[[ PROVIDED RECORDS open ]]

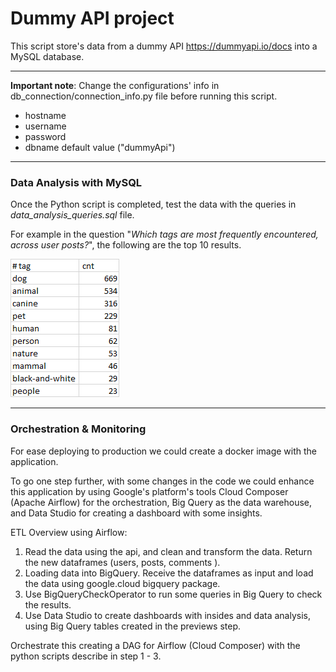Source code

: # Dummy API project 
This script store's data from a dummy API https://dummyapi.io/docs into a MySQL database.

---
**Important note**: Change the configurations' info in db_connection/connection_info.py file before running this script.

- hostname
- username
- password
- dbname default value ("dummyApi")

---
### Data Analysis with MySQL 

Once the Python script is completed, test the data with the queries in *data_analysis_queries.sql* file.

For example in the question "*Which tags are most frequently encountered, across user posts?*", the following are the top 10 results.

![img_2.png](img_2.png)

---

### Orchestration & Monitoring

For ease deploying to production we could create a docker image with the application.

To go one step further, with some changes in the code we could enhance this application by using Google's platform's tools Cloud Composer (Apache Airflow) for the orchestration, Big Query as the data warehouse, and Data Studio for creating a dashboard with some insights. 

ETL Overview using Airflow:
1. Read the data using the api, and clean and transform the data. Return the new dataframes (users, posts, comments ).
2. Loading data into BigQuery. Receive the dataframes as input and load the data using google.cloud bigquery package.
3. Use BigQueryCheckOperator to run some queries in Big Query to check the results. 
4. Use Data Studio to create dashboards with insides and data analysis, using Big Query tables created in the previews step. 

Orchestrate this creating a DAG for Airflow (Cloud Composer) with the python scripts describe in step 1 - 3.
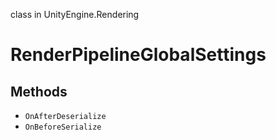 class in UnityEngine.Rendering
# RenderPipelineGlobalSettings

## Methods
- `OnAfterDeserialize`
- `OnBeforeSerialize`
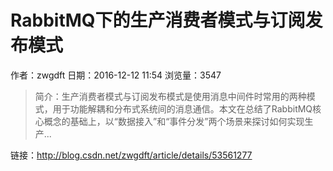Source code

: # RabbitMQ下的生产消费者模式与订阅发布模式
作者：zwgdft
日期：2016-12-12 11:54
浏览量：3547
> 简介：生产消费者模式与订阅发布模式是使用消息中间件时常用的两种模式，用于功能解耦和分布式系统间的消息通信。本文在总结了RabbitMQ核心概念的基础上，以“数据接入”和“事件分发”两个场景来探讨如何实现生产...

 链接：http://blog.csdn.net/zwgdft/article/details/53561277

[[ PROVIDED RECORDS closed ]]
[[ PROVIDED RECORDS open ]]

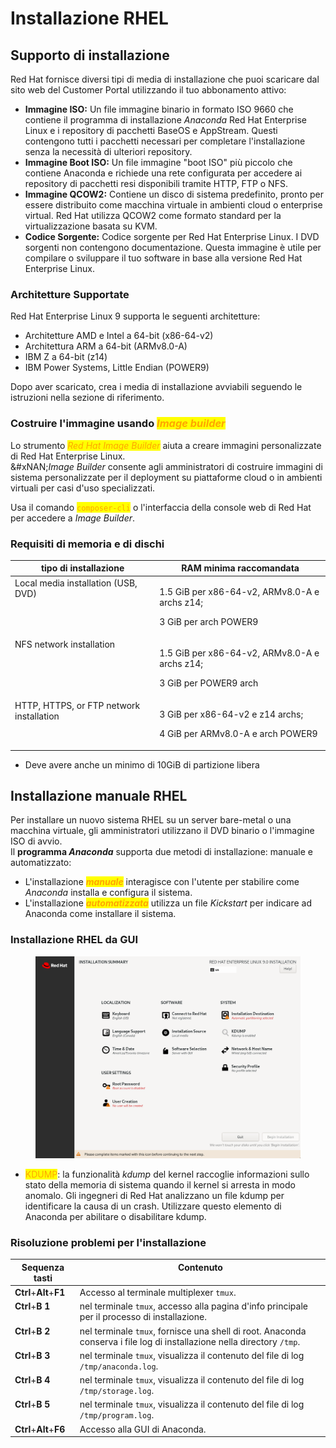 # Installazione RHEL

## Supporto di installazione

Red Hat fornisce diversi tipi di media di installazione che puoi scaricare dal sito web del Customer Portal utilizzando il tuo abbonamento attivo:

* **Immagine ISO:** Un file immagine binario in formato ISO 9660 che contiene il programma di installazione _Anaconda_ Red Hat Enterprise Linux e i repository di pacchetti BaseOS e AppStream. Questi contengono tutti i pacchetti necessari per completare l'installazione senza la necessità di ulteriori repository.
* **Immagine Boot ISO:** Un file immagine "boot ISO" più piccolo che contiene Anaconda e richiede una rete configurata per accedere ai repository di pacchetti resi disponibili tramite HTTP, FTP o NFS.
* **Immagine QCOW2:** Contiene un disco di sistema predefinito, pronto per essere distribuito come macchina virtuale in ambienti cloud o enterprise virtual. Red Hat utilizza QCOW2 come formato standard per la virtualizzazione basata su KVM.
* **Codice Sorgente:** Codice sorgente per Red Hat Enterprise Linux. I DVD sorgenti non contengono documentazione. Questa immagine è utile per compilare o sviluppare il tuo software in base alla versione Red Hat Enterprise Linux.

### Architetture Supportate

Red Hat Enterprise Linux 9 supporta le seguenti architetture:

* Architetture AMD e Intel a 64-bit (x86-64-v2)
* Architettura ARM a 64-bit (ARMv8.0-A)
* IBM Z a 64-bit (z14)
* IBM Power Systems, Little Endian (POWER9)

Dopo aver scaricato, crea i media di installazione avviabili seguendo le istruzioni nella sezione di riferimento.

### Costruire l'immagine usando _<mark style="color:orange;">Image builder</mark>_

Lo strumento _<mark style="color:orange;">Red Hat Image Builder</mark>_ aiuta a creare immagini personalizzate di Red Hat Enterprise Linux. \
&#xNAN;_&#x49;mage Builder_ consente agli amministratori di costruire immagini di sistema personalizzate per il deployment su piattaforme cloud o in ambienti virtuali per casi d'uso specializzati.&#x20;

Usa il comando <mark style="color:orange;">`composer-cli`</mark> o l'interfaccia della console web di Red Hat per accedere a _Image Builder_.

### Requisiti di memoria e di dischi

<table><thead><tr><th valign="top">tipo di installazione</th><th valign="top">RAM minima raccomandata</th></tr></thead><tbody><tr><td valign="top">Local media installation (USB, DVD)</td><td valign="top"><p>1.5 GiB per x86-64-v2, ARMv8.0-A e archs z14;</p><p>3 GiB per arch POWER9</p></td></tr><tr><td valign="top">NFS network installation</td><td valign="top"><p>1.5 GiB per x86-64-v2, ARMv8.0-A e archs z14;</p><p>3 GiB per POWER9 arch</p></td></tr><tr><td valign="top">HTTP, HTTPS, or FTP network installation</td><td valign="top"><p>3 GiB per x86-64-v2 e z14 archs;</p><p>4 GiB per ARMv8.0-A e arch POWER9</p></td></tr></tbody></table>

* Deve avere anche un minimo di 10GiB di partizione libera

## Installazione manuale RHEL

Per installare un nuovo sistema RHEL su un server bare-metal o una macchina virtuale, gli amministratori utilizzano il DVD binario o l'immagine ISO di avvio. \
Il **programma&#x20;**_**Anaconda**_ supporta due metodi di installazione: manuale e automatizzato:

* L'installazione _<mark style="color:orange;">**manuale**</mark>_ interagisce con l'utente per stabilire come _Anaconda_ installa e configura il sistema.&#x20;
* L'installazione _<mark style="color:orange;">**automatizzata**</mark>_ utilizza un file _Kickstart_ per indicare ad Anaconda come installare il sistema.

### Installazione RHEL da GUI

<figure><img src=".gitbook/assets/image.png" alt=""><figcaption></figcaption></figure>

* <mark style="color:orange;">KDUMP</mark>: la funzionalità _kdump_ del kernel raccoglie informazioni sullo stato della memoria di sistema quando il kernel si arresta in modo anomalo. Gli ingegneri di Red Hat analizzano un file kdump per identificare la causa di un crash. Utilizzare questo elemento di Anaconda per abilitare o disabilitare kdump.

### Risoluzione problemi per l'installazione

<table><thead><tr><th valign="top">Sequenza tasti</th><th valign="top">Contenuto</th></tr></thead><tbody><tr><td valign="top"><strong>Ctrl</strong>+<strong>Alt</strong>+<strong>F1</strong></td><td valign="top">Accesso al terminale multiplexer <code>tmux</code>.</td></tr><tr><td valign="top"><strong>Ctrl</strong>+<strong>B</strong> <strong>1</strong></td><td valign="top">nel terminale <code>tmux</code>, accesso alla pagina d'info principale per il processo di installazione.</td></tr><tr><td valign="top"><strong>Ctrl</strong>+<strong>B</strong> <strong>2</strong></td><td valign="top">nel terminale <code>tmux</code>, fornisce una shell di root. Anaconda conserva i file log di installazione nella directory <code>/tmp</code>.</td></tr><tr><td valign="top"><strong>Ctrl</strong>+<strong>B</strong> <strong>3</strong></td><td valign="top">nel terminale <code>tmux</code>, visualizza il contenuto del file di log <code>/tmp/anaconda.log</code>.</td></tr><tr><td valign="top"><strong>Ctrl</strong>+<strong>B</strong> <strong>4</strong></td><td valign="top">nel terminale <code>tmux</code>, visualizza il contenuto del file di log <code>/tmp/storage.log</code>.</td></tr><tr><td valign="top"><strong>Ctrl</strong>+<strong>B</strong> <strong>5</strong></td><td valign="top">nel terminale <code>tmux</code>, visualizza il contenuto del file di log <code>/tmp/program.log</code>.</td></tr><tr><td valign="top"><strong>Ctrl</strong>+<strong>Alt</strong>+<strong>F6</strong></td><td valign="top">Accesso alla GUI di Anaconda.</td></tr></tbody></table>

[[ PROVIDED RECORDS closed ]]
[[ PROVIDED RECORDS open ]]

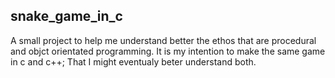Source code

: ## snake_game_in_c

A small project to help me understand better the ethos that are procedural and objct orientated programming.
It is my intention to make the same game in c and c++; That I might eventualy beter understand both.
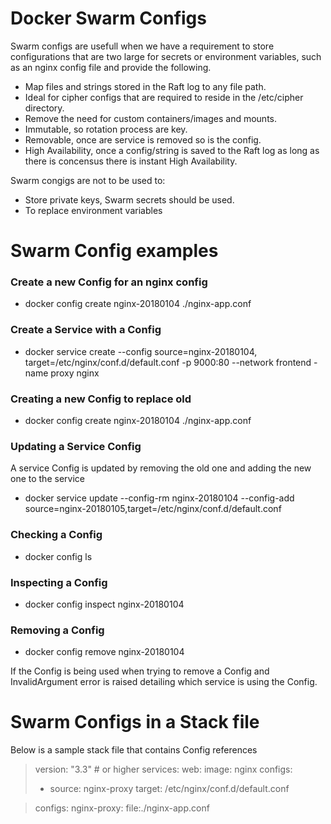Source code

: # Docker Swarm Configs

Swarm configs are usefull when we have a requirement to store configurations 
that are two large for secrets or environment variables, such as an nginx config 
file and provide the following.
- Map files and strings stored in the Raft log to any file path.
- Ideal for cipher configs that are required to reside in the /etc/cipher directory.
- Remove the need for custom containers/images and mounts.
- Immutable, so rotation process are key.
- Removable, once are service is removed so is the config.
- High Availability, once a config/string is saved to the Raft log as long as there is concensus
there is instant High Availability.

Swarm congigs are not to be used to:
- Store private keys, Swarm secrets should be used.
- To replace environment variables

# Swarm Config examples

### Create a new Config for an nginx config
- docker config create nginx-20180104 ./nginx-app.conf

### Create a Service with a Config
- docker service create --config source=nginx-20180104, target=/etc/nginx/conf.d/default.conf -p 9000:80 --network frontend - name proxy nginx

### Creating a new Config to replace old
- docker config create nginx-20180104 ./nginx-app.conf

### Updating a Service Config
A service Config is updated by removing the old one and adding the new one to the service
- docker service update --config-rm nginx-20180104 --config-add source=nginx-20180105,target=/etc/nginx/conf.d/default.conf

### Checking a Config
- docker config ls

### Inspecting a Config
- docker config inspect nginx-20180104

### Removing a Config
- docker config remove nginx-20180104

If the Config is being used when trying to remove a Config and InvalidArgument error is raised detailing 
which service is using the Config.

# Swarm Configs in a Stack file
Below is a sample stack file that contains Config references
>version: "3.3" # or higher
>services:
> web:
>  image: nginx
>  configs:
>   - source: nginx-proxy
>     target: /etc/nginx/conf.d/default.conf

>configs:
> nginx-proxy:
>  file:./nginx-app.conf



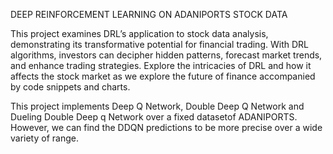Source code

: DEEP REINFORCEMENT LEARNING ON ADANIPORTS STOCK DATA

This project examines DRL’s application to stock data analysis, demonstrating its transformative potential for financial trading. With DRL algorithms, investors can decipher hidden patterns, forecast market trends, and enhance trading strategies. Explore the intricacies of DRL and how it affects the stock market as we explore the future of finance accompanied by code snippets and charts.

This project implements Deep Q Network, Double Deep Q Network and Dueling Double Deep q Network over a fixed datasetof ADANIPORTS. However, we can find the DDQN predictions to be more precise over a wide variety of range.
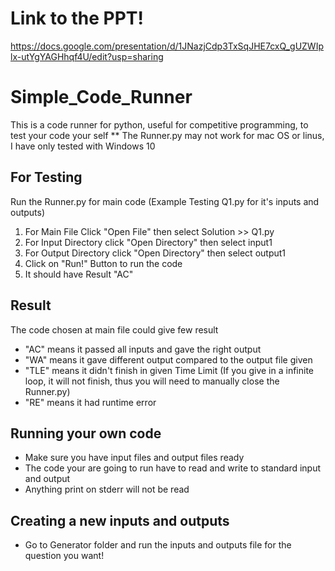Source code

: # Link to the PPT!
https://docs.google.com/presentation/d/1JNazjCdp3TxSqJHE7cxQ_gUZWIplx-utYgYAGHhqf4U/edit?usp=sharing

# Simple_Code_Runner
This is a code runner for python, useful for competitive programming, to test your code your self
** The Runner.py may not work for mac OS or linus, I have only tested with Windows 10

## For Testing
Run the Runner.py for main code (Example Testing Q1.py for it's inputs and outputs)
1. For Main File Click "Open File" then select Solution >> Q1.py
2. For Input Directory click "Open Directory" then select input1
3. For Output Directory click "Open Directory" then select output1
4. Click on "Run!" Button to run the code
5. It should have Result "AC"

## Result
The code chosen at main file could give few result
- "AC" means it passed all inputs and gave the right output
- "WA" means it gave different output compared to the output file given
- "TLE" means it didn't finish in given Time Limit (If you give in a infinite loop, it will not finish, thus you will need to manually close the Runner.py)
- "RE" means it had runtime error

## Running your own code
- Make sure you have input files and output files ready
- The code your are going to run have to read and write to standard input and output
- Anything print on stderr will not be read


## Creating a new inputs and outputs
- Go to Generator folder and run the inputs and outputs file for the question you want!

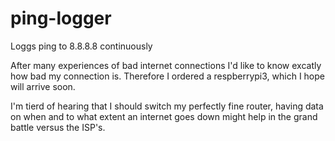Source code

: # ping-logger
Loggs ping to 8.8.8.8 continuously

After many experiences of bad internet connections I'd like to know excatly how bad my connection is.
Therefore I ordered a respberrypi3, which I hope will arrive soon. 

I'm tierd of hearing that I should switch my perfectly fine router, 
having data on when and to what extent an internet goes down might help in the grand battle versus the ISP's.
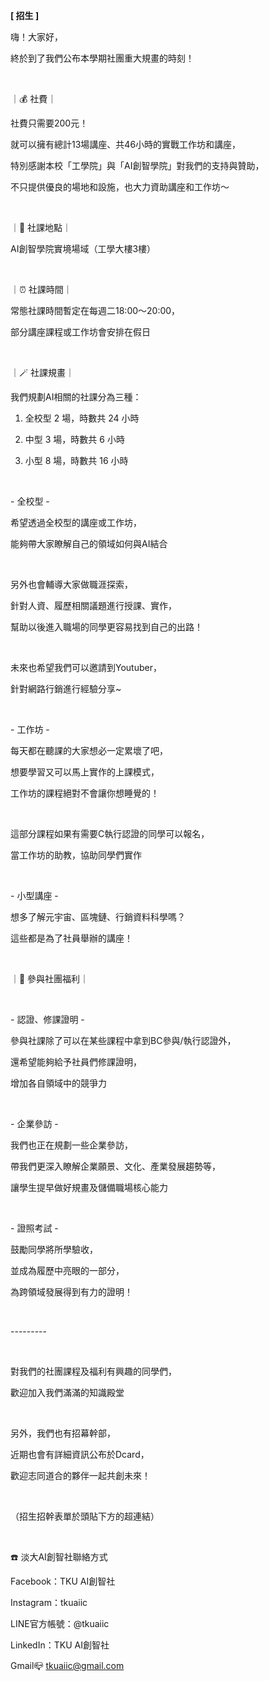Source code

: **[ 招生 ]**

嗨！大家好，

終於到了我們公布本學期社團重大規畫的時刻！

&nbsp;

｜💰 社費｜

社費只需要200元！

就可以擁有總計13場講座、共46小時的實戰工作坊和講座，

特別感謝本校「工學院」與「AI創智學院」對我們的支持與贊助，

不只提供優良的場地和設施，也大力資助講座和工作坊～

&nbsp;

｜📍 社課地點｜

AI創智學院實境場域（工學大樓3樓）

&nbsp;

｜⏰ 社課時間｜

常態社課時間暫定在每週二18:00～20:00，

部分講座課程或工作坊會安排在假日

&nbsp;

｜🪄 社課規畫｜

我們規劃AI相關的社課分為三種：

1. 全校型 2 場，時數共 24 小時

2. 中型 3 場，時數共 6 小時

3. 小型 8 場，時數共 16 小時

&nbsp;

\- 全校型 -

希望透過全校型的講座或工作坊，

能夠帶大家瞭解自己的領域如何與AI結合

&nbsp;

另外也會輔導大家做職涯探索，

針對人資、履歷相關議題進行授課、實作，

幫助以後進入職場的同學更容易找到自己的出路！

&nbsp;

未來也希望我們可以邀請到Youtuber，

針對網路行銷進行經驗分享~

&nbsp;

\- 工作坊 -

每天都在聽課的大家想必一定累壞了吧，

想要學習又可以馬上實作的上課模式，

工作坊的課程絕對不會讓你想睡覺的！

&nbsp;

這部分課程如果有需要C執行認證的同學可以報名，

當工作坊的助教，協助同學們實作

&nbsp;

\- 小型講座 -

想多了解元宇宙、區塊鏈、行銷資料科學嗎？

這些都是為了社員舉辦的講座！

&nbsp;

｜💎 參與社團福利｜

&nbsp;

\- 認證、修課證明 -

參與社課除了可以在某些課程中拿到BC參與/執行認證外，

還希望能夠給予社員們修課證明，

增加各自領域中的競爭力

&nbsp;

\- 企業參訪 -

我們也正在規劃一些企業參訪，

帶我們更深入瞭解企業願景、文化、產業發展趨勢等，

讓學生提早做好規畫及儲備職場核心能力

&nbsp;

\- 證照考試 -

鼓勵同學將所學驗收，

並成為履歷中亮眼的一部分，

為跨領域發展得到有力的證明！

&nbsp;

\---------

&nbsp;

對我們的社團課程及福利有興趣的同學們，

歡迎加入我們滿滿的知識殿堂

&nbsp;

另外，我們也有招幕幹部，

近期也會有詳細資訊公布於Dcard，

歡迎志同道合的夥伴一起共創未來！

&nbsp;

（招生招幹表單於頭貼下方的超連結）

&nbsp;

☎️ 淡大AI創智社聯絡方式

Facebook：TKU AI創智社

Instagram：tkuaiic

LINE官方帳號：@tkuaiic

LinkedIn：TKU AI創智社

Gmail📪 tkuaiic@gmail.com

[[ PROVIDED RECORDS closed ]]

**WHAT YOU ARE ASKED TO DO**
In the entries above, find the line with "這些都是為了社員舉辦的講座！" and the line with "Gmail📪 tkuaiic@gmail.com", then set down exactly those two and every line between them, nothing else.

**RESPONSE TO THE TASK**
這些都是為了社員舉辦的講座！

&nbsp;

｜💎 參與社團福利｜

&nbsp;

\- 認證、修課證明 -

參與社課除了可以在某些課程中拿到BC參與/執行認證外，

還希望能夠給予社員們修課證明，

增加各自領域中的競爭力

&nbsp;

\- 企業參訪 -

我們也正在規劃一些企業參訪，

帶我們更深入瞭解企業願景、文化、產業發展趨勢等，

讓學生提早做好規畫及儲備職場核心能力

&nbsp;

\- 證照考試 -

鼓勵同學將所學驗收，

並成為履歷中亮眼的一部分，

為跨領域發展得到有力的證明！

&nbsp;

\---------

&nbsp;

對我們的社團課程及福利有興趣的同學們，

歡迎加入我們滿滿的知識殿堂

&nbsp;

另外，我們也有招幕幹部，

近期也會有詳細資訊公布於Dcard，

歡迎志同道合的夥伴一起共創未來！

&nbsp;

（招生招幹表單於頭貼下方的超連結）

&nbsp;

☎️ 淡大AI創智社聯絡方式

Facebook：TKU AI創智社

Instagram：tkuaiic

LINE官方帳號：@tkuaiic

LinkedIn：TKU AI創智社

Gmail📪 tkuaiic@gmail.com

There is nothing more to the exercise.